Chinese president Xi Jinping reserves right to use military to enforce his colonial will over Taiwan

    1 of 2 2 of 2

      The East Asian island nation of Taiwan has its own flag, national anthem, public health-care system, and national legislature.

      It's been colonized over the past 400 years by the Dutch, Spanish, Japanese, Ming and Qing dynasties, and nationalist forces from China following the Chinese Civil War.

      In 1987, Chiang Ching-kuo, the son of long-time dictator Chiang Kai-shek, lifted martial law, giving birth to democracy in Taiwan.

      There's freedom of the media and tremendous freedom for artists, writers, and musicians.

      Taiwan, which has a population of 23 million, is home to a thriving movement of proudly rebellious student protesters.

      But Chinese president Xi Jinping wants to turn the clock back to dictatorship and colonization.

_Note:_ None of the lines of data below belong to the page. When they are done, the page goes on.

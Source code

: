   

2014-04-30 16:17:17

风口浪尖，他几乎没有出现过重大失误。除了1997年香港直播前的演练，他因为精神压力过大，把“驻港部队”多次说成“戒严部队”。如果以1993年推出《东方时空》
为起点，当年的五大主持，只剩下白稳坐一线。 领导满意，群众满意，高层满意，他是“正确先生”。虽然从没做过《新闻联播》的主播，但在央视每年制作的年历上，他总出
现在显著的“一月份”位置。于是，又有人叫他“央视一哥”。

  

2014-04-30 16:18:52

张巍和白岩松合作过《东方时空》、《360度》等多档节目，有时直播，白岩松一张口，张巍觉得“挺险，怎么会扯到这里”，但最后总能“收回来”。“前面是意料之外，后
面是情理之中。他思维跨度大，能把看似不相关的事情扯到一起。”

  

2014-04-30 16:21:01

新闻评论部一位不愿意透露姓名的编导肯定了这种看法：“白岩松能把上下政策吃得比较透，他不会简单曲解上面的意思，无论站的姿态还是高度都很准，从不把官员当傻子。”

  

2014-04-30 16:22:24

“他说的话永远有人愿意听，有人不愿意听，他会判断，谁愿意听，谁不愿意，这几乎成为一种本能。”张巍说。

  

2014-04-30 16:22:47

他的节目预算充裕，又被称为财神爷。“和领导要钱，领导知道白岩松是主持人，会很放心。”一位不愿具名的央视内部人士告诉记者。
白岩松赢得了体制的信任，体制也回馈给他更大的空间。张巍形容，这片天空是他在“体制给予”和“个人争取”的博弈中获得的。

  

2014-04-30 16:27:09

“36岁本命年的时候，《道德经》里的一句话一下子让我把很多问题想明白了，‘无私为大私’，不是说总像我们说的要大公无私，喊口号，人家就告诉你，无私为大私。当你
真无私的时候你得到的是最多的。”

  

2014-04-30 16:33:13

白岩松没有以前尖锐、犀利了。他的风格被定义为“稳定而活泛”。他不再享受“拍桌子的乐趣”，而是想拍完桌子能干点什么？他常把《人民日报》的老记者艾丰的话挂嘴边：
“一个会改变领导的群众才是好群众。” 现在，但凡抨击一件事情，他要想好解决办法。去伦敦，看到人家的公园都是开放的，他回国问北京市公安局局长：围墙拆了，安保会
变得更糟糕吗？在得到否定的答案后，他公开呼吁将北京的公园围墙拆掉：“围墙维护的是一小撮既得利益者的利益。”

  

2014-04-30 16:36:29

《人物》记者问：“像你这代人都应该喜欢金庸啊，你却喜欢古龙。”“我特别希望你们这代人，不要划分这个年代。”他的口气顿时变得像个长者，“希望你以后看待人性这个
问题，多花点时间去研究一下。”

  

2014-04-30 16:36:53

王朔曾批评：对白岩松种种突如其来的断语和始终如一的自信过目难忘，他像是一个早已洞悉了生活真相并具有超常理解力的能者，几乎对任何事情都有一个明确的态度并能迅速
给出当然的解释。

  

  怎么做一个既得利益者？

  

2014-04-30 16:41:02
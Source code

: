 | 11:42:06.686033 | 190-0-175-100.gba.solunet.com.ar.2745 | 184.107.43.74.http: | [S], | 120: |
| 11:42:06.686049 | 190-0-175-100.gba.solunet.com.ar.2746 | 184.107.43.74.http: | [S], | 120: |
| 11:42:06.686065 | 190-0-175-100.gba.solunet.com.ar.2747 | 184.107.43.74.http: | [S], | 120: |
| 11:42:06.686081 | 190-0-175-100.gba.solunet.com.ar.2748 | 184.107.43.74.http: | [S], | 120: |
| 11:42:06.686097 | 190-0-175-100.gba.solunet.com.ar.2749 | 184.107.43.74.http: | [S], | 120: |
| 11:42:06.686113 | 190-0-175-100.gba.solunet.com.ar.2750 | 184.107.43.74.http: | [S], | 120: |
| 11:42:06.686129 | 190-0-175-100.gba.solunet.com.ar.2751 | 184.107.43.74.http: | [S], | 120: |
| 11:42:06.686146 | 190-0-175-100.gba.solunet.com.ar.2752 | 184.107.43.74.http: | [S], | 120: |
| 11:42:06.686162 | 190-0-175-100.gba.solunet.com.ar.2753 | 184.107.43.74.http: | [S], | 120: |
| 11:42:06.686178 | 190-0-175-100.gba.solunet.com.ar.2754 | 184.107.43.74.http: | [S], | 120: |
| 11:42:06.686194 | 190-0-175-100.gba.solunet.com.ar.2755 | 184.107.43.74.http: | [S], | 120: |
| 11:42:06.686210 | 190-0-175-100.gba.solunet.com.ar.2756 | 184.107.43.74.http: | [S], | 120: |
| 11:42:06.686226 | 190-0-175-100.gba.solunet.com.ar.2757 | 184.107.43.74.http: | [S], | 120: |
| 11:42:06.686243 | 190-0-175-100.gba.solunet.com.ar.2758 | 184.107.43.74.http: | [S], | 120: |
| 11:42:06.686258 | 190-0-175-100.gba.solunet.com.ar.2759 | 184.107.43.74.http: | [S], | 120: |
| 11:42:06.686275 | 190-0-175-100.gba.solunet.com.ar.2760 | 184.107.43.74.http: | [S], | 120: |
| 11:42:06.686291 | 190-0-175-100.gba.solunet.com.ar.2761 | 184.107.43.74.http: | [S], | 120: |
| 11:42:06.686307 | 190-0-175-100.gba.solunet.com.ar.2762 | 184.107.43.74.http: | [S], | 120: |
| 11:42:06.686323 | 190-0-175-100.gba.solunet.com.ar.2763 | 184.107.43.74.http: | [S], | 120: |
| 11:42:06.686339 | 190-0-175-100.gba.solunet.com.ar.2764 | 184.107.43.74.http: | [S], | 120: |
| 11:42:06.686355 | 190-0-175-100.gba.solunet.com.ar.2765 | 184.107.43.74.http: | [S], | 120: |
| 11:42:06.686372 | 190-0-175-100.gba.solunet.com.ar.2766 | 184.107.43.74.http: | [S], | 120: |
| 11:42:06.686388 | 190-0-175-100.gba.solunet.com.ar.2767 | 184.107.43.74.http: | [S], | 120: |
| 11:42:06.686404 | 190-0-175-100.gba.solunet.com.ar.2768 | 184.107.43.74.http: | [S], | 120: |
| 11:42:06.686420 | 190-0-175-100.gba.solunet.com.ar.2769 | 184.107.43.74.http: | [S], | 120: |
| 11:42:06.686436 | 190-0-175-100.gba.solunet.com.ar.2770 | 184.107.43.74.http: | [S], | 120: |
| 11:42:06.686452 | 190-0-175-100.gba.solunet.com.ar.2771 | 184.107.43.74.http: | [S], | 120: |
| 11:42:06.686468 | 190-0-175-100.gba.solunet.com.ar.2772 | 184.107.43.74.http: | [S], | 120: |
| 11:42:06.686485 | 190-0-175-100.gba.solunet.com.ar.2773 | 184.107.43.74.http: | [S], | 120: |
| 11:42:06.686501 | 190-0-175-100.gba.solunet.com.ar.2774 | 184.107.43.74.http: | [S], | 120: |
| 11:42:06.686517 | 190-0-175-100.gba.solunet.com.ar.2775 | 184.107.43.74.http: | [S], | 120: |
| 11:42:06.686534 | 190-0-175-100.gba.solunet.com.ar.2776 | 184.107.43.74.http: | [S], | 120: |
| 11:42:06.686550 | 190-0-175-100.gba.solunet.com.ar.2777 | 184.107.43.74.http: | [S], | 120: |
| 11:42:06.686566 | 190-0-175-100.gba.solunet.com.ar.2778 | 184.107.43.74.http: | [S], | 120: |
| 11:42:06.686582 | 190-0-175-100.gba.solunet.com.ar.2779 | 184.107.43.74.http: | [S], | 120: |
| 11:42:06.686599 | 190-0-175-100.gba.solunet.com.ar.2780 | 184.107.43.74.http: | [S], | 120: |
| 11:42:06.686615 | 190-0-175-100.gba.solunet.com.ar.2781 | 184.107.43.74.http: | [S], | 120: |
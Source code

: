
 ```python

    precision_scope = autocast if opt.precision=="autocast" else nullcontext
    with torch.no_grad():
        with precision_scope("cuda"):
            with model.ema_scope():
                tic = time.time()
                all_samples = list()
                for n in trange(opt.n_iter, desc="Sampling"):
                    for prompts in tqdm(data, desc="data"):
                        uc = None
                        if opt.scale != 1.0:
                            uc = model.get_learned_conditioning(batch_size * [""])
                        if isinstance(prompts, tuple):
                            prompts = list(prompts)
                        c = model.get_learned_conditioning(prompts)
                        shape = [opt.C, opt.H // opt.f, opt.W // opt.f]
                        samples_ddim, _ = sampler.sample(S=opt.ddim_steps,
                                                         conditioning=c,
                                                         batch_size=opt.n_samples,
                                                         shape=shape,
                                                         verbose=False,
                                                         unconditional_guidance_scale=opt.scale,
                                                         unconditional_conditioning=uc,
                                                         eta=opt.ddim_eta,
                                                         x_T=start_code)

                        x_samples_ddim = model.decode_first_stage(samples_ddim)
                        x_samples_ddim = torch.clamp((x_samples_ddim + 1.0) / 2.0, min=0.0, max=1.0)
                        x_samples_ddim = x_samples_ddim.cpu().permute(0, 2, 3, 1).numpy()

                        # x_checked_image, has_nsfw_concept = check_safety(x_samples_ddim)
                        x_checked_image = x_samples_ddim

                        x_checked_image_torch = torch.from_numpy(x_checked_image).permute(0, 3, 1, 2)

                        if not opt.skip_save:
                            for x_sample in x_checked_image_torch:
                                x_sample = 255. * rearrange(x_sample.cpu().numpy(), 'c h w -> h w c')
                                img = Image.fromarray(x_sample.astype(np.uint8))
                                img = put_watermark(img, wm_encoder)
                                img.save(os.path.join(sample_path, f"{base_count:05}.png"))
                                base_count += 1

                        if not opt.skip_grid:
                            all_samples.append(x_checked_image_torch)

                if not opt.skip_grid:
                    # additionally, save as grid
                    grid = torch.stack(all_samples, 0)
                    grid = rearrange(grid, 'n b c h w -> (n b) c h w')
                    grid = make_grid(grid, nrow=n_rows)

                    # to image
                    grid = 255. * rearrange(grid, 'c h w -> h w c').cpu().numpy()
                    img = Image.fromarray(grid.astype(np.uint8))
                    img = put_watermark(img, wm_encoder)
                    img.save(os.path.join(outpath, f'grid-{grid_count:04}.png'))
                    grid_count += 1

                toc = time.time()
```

He's in the mood to impose the government of China's censorious rule on one of the freest countries in the world.

      In a speech yesterday in Beijing—billed as the "40th anniversary of issuing a message to compatriots in Taiwan—he's called for "peaceful unification" of Taiwan under the one country-two-systems basis.

      This approach has led to creeping authoritarianism in Hong Kong since the British returned this port city to China in 1997. It's being reflected in the arrests of pro-democracy activists and self-censorship in parts of the media.

      Hong Kong democracy activist Nathan Law was elected to legislative council but was barred from taking his seat and was subsequently jailed.

      Xi also said that China has the right to use force to implement its will on Taiwan.

      The reality is the historical situation is far different between Hong Kong and Taiwan.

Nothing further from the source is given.